Gardi: Die Anfrage kommt über ein Formular, in dem die Betroffenen persönliche Angaben machen und ihre Situation schildern. Die Peers können jeweils entscheiden, ob sie einen Kontakt annehmen möchten oder nicht. Gründe, eine Anfrage abzulehnen, sind meist praktischer Natur – etwa Zeitmangel oder weil das Krankheitsbild nicht zu den Erfahrungen des Peers passt.

 

4. Wo sind die Grenzen der Peer-Arbeit?

Gardi: Die Plattform bietet einen Austausch auf Augenhöhe und soll den Betroffenen einen Raum geben, in dem sie offen über ihre Gefühle und Ängste sprechen können. Die Peers sind jedoch keine Therapeutinnen oder Therapeuten und dürfen keine medizinischen Ratschläge geben oder Diagnosen stellen. Anonymität und Vertraulichkeit sind dabei oberstes Gebot. Beide Seiten – sowohl die Peers als auch die kontaktsuchenden Menschen – müssen sich an die Datenschutzbestimmungen halten und die Vertraulichkeit respektieren.

 

5. Wie lange stehen die Peers in der Regel in Kontakt mit den Betroffenen?

Gardi: Durchschnittlich bleiben die Peers ein bis drei Kontakte lang in Verbindung, bevor die Kommunikation in gegenseitigem Einverständnis endet. Die meisten der Kontaktanfragen kommen von Betroffenen, die sich in einer aktiven Behandlungsphase befinden. Die Kommunikation erfolgt auf verschiedenen Kanälen, sei es per Telefon, WhatsApp, E-Mail oder bei persönlichen Treffen. Vereinzelt ist es schon vorgekommen, dass aus einem Peer-Kontakt eine langfristige Freundschaft wurde.

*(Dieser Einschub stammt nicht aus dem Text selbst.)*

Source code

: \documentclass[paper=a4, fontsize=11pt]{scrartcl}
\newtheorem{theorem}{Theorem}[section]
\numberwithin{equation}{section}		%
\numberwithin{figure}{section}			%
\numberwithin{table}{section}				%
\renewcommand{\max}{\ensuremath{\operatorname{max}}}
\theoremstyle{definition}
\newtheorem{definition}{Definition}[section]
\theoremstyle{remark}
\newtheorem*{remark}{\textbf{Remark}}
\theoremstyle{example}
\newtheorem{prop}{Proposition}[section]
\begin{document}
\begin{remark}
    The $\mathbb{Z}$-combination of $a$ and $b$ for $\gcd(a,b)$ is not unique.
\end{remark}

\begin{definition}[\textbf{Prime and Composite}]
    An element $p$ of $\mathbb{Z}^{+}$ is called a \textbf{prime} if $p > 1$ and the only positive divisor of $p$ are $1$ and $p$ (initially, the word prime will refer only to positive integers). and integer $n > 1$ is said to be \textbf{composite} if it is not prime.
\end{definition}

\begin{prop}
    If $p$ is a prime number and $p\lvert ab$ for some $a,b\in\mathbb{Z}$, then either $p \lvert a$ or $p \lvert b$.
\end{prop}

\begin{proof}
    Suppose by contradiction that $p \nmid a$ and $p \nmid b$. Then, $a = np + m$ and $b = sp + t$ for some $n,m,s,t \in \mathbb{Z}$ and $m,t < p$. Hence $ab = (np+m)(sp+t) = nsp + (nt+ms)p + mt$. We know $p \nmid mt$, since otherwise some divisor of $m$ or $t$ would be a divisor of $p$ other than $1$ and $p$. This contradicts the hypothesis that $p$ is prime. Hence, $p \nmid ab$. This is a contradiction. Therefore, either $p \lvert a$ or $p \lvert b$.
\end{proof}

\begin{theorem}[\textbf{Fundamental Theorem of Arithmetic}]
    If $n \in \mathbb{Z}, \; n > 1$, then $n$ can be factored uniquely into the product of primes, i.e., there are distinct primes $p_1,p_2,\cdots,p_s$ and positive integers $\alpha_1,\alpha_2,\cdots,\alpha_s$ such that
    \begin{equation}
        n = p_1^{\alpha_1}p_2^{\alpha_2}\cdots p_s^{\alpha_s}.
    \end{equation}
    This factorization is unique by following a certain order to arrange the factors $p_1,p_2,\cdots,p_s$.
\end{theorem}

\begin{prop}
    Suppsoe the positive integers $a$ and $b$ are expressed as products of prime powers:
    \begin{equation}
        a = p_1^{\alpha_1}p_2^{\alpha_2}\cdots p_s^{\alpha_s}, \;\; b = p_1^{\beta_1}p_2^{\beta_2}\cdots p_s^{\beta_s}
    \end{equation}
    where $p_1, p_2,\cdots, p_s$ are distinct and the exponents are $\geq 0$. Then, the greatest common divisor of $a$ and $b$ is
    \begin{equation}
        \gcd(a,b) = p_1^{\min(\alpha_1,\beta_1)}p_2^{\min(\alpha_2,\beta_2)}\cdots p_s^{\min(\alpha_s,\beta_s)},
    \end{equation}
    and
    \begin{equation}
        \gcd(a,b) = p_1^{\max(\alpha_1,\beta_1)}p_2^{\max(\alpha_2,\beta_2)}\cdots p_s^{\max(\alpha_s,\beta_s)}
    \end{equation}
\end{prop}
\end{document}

Aber das ist nicht das Ziel der Plattform und der Peers.

 

6. Welche Rückmeldungen bekommen Sie von den Peers?

Gardi: Trotz der Herausforderungen, welche die Tätigkeit als Peer mit sich bringt, sind die Rückmeldungen durchweg positiv. Viele Peers berichten, dass es eine Bereicherung für sie ist, anderen in Krisensituationen zu helfen, und dass sie selbst von den Betroffenen inspiriert werden. Es ist diese Dankbarkeit und das Gefühl, in der schwierigen Zeit etwas bewirken zu können, die viele Peers motiviert, weiterzumachen. Manche Betroffene, die den Kontakt zu einem Peer gesucht haben, entscheiden sich später selbst, Peer zu werden und ihre eigenen Erfahrungen weiterzugeben.

Der Begriff «Peer»

Der Begriff «Peer» kommt aus dem Englischen und bedeutet «gleichgestellt» oder «gleichgesinnt». Peers sind Expertinnen und Experten aus eigener, persönlicher Erfahrung. Sie sind jedoch keine medizinischen Fachpersonen, können keine Auskunft zu rechtlichen Fragen geben oder eine therapeutische Begleitung ersetzen. Sie können aber auf Wunsch entsprechende Kontaktadressen vermitteln.